++++ Data supplied

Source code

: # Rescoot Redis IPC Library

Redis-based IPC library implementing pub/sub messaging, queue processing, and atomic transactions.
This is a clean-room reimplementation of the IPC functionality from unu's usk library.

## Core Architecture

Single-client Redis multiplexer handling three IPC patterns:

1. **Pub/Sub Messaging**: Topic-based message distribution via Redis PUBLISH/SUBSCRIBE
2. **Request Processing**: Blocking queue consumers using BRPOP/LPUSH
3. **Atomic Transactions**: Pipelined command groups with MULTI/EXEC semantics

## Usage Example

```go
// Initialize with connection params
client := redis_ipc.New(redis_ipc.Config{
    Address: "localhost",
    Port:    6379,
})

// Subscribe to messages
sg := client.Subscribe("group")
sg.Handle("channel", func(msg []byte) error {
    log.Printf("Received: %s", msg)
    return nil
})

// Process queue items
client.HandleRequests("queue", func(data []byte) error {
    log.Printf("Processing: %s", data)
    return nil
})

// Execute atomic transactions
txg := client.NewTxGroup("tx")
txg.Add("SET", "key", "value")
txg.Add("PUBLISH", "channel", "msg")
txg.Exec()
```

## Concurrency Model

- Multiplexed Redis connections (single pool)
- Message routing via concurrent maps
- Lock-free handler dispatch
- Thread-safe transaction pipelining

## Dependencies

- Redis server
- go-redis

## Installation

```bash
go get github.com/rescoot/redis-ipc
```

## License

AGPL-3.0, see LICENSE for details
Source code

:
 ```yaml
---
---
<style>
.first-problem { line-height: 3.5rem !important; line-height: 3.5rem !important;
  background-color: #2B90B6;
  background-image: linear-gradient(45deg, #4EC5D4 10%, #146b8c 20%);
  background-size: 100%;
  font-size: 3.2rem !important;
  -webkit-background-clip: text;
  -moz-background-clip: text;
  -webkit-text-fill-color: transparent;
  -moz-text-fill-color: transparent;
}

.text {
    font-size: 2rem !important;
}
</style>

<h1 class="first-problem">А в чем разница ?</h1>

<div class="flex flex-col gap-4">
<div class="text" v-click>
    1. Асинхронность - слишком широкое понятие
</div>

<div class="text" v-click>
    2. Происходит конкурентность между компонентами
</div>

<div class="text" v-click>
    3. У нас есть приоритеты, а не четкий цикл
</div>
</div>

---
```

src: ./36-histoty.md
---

++++++++

The records above should be printed exactly, please, from the first line through the line containing "## Concurrency Model", with both ends kept and nothing past it.

Task solution:
Source code

: # Rescoot Redis IPC Library

Redis-based IPC library implementing pub/sub messaging, queue processing, and atomic transactions.
This is a clean-room reimplementation of the IPC functionality from unu's usk library.

## Core Architecture

Single-client Redis multiplexer handling three IPC patterns:

1. **Pub/Sub Messaging**: Topic-based message distribution via Redis PUBLISH/SUBSCRIBE
2. **Request Processing**: Blocking queue consumers using BRPOP/LPUSH
3. **Atomic Transactions**: Pipelined command groups with MULTI/EXEC semantics

## Usage Example

```go
// Initialize with connection params
client := redis_ipc.New(redis_ipc.Config{
    Address: "localhost",
    Port:    6379,
})

// Subscribe to messages
sg := client.Subscribe("group")
sg.Handle("channel", func(msg []byte) error {
    log.Printf("Received: %s", msg)
    return nil
})

// Process queue items
client.HandleRequests("queue", func(data []byte) error {
    log.Printf("Processing: %s", data)
    return nil
})

// Execute atomic transactions
txg := client.NewTxGroup("tx")
txg.Add("SET", "key", "value")
txg.Add("PUBLISH", "channel", "msg")
txg.Exec()
```

## Concurrency Model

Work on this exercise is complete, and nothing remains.